## Material to process:
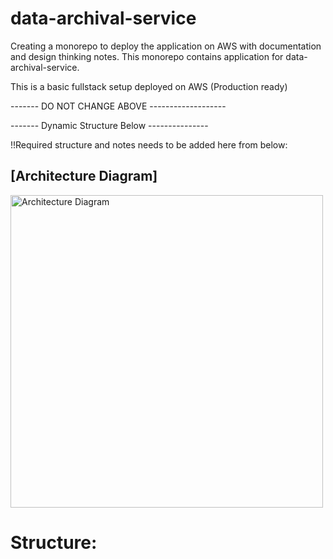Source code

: # data-archival-service

Creating a monorepo to deploy the application on AWS with documentation and design thinking notes. 
This monorepo contains application for data-archival-service. 

This is a basic fullstack setup deployed on AWS (Production ready)

------- DO NOT CHANGE ABOVE -------------------

------- Dynamic Structure Below ---------------

!!Required structure and notes needs to be added here from below:

## [Architecture Diagram]
<img src="docs/da_brainstorming.jpg" alt="Architecture Diagram" width="500"/>





# Structure:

## Task directions:
When the word "application" shows up in a line of the entries, pull that line out.

## Output below:
Creating a monorepo to deploy the application on AWS with documentation and design thinking notes. 
This monorepo contains application for data-archival-service. 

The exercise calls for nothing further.